• [TASK REQUIREMENTS] Return each line of the records with nothing changed, pictures excepted.

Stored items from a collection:
********************

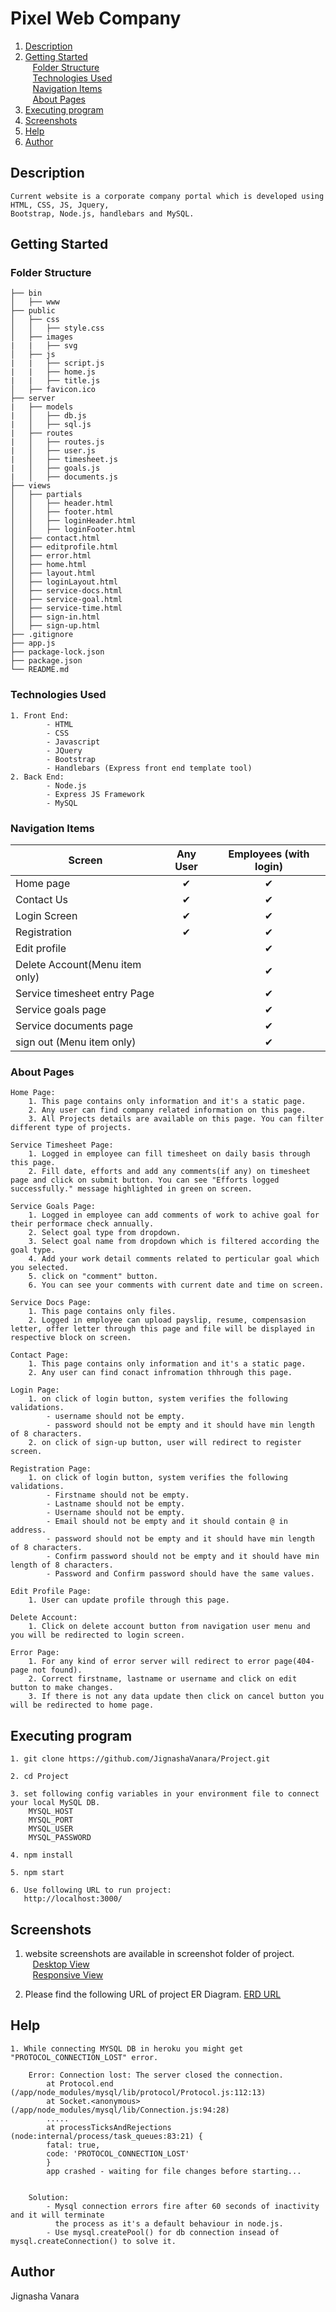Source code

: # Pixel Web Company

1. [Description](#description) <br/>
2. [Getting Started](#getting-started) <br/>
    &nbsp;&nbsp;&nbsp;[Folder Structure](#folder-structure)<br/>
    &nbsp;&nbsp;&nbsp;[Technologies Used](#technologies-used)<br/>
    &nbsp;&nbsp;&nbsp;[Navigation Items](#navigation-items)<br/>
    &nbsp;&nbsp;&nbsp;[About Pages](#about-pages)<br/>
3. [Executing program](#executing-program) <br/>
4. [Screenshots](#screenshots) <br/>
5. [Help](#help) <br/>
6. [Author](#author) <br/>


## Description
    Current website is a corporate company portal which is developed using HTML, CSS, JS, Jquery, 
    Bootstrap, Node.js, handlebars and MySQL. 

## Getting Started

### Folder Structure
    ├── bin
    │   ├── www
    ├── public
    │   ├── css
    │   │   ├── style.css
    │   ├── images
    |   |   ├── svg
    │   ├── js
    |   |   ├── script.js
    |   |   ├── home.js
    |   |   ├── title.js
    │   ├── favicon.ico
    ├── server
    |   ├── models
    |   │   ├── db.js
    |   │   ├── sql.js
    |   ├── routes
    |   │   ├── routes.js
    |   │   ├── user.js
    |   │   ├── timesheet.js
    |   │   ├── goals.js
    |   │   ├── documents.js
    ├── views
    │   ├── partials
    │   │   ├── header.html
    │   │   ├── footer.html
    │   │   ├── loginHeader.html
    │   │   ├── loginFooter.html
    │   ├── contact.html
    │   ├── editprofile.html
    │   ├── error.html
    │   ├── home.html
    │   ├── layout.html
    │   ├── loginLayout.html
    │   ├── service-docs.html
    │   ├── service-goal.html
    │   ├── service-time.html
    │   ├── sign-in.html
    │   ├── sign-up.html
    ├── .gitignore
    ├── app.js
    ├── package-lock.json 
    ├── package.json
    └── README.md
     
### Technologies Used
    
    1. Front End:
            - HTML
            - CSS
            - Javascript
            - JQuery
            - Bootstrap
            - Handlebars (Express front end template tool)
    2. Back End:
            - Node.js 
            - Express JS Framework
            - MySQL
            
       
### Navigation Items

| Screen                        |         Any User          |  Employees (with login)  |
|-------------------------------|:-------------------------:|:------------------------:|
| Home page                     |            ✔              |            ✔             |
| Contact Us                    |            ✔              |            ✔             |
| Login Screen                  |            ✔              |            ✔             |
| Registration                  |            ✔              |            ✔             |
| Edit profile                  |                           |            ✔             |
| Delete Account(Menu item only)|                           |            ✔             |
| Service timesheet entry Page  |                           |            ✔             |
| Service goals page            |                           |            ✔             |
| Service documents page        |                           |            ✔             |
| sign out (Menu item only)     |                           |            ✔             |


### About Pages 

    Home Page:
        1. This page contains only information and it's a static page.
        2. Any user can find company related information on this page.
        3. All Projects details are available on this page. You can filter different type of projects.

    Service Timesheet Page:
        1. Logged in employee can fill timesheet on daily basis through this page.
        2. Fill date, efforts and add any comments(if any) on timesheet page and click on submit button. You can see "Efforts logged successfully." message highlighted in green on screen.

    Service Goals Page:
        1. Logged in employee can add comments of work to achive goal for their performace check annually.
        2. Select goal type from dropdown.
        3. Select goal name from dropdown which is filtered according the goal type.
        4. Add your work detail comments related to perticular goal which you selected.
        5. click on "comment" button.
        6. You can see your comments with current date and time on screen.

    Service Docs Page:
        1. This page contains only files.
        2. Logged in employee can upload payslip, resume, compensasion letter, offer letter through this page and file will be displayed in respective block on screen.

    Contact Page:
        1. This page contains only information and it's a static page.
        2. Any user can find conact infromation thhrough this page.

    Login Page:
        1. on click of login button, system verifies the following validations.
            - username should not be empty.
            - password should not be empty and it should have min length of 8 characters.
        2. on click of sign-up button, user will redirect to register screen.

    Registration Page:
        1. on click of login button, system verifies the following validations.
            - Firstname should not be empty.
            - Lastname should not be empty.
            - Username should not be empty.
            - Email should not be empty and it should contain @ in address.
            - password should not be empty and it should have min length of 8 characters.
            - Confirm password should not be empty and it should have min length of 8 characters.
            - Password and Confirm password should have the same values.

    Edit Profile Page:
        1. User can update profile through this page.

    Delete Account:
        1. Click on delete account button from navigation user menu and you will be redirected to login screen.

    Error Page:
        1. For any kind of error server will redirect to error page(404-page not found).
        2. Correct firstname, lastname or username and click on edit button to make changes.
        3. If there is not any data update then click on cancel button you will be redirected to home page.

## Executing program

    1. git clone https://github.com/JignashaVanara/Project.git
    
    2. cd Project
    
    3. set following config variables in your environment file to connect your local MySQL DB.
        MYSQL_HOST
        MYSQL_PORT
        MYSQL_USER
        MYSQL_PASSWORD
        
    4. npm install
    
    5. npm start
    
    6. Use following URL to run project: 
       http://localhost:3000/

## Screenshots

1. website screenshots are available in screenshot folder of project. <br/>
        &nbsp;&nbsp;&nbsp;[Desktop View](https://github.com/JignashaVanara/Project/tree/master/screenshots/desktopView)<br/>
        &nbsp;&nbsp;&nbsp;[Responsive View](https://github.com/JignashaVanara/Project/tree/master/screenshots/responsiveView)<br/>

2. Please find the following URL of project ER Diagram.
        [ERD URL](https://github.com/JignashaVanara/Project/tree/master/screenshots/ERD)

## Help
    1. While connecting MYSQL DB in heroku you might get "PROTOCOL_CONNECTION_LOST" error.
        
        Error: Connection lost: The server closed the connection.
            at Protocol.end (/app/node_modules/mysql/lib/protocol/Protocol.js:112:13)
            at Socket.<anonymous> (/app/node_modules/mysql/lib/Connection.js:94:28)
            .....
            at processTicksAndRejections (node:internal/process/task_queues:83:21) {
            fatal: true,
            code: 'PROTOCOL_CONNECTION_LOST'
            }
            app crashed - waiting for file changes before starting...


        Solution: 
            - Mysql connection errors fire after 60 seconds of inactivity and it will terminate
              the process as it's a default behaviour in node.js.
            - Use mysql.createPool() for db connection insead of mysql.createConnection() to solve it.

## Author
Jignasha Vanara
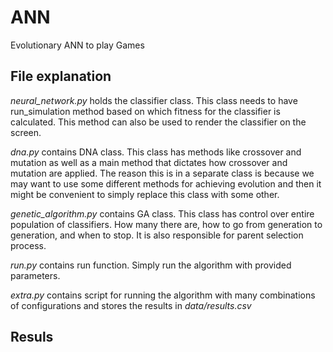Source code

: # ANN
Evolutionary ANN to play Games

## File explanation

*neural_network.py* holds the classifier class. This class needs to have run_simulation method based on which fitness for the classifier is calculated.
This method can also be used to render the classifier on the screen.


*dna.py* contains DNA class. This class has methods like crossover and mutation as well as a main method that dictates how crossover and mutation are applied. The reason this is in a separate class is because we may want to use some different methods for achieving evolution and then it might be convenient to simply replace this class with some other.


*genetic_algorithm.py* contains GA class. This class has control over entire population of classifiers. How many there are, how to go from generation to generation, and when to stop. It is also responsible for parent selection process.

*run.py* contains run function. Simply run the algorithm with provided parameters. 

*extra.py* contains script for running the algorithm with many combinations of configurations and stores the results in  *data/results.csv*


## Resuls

********************

• [REPLY]
Source code

: # Pixel Web Company

1. [Description](#description) <br/>
2. [Getting Started](#getting-started) <br/>
    &nbsp;&nbsp;&nbsp;[Folder Structure](#folder-structure)<br/>
    &nbsp;&nbsp;&nbsp;[Technologies Used](#technologies-used)<br/>
    &nbsp;&nbsp;&nbsp;[Navigation Items](#navigation-items)<br/>
    &nbsp;&nbsp;&nbsp;[About Pages](#about-pages)<br/>
3. [Executing program](#executing-program) <br/>
4. [Screenshots](#screenshots) <br/>
5. [Help](#help) <br/>
6. [Author](#author) <br/>


## Description
    Current website is a corporate company portal which is developed using HTML, CSS, JS, Jquery, 
    Bootstrap, Node.js, handlebars and MySQL. 

## Getting Started

### Folder Structure
    ├── bin
    │   ├── www
    ├── public
    │   ├── css
    │   │   ├── style.css
    │   ├── images
    |   |   ├── svg
    │   ├── js
    |   |   ├── script.js
    |   |   ├── home.js
    |   |   ├── title.js
    │   ├── favicon.ico
    ├── server
    |   ├── models
    |   │   ├── db.js
    |   │   ├── sql.js
    |   ├── routes
    |   │   ├── routes.js
    |   │   ├── user.js
    |   │   ├── timesheet.js
    |   │   ├── goals.js
    |   │   ├── documents.js
    ├── views
    │   ├── partials
    │   │   ├── header.html
    │   │   ├── footer.html
    │   │   ├── loginHeader.html
    │   │   ├── loginFooter.html
    │   ├── contact.html
    │   ├── editprofile.html
    │   ├── error.html
    │   ├── home.html
    │   ├── layout.html
    │   ├── loginLayout.html
    │   ├── service-docs.html
    │   ├── service-goal.html
    │   ├── service-time.html
    │   ├── sign-in.html
    │   ├── sign-up.html
    ├── .gitignore
    ├── app.js
    ├── package-lock.json 
    ├── package.json
    └── README.md
     
### Technologies Used
    
    1. Front End:
            - HTML
            - CSS
            - Javascript
            - JQuery
            - Bootstrap
            - Handlebars (Express front end template tool)
    2. Back End:
            - Node.js 
            - Express JS Framework
            - MySQL
            
       
### Navigation Items

| Screen                        |         Any User          |  Employees (with login)  |
|-------------------------------|:-------------------------:|:------------------------:|
| Home page                     |            ✔              |            ✔             |
| Contact Us                    |            ✔              |            ✔             |
| Login Screen                  |            ✔              |            ✔             |
| Registration                  |            ✔              |            ✔             |
| Edit profile                  |                           |            ✔             |
| Delete Account(Menu item only)|                           |            ✔             |
| Service timesheet entry Page  |                           |            ✔             |
| Service goals page            |                           |            ✔             |
| Service documents page        |                           |            ✔             |
| sign out (Menu item only)     |                           |            ✔             |


### About Pages 

    Home Page:
        1. This page contains only information and it's a static page.
        2. Any user can find company related information on this page.
        3. All Projects details are available on this page. You can filter different type of projects.

    Service Timesheet Page:
        1. Logged in employee can fill timesheet on daily basis through this page.
        2. Fill date, efforts and add any comments(if any) on timesheet page and click on submit button. You can see "Efforts logged successfully." message highlighted in green on screen.

    Service Goals Page:
        1. Logged in employee can add comments of work to achive goal for their performace check annually.
        2. Select goal type from dropdown.
        3. Select goal name from dropdown which is filtered according the goal type.
        4. Add your work detail comments related to perticular goal which you selected.
        5. click on "comment" button.
        6. You can see your comments with current date and time on screen.

    Service Docs Page:
        1. This page contains only files.
        2. Logged in employee can upload payslip, resume, compensasion letter, offer letter through this page and file will be displayed in respective block on screen.

    Contact Page:
        1. This page contains only information and it's a static page.
        2. Any user can find conact infromation thhrough this page.

    Login Page:
        1. on click of login button, system verifies the following validations.
            - username should not be empty.
            - password should not be empty and it should have min length of 8 characters.
        2. on click of sign-up button, user will redirect to register screen.

    Registration Page:
        1. on click of login button, system verifies the following validations.
            - Firstname should not be empty.
            - Lastname should not be empty.
            - Username should not be empty.
            - Email should not be empty and it should contain @ in address.
            - password should not be empty and it should have min length of 8 characters.
            - Confirm password should not be empty and it should have min length of 8 characters.
            - Password and Confirm password should have the same values.

    Edit Profile Page:
        1. User can update profile through this page.

    Delete Account:
        1. Click on delete account button from navigation user menu and you will be redirected to login screen.

    Error Page:
        1. For any kind of error server will redirect to error page(404-page not found).
        2. Correct firstname, lastname or username and click on edit button to make changes.
        3. If there is not any data update then click on cancel button you will be redirected to home page.

## Executing program

    1. git clone https://github.com/JignashaVanara/Project.git
    
    2. cd Project
    
    3. set following config variables in your environment file to connect your local MySQL DB.
        MYSQL_HOST
        MYSQL_PORT
        MYSQL_USER
        MYSQL_PASSWORD
        
    4. npm install
    
    5. npm start
    
    6. Use following URL to run project: 
       http://localhost:3000/

## Screenshots

1. website screenshots are available in screenshot folder of project. <br/>
        &nbsp;&nbsp;&nbsp;[Desktop View](https://github.com/JignashaVanara/Project/tree/master/screenshots/desktopView)<br/>
        &nbsp;&nbsp;&nbsp;[Responsive View](https://github.com/JignashaVanara/Project/tree/master/screenshots/responsiveView)<br/>

2. Please find the following URL of project ER Diagram.
        [ERD URL](https://github.com/JignashaVanara/Project/tree/master/screenshots/ERD)

## Help
    1. While connecting MYSQL DB in heroku you might get "PROTOCOL_CONNECTION_LOST" error.
        
        Error: Connection lost: The server closed the connection.
            at Protocol.end (/app/node_modules/mysql/lib/protocol/Protocol.js:112:13)
            at Socket.<anonymous> (/app/node_modules/mysql/lib/Connection.js:94:28)
            .....
            at processTicksAndRejections (node:internal/process/task_queues:83:21) {
            fatal: true,
            code: 'PROTOCOL_CONNECTION_LOST'
            }
            app crashed - waiting for file changes before starting...


        Solution: 
            - Mysql connection errors fire after 60 seconds of inactivity and it will terminate
              the process as it's a default behaviour in node.js.
            - Use mysql.createPool() for db connection insead of mysql.createConnection() to solve it.

## Author
Jignasha Vanara
Source code

: # ANN
Evolutionary ANN to play Games

## File explanation

*neural_network.py* holds the classifier class. This class needs to have run_simulation method based on which fitness for the classifier is calculated.
This method can also be used to render the classifier on the screen.


*dna.py* contains DNA class. This class has methods like crossover and mutation as well as a main method that dictates how crossover and mutation are applied. The reason this is in a separate class is because we may want to use some different methods for achieving evolution and then it might be convenient to simply replace this class with some other.


*genetic_algorithm.py* contains GA class. This class has control over entire population of classifiers. How many there are, how to go from generation to generation, and when to stop. It is also responsible for parent selection process.

*run.py* contains run function. Simply run the algorithm with provided parameters. 

*extra.py* contains script for running the algorithm with many combinations of configurations and stores the results in  *data/results.csv*


## Resuls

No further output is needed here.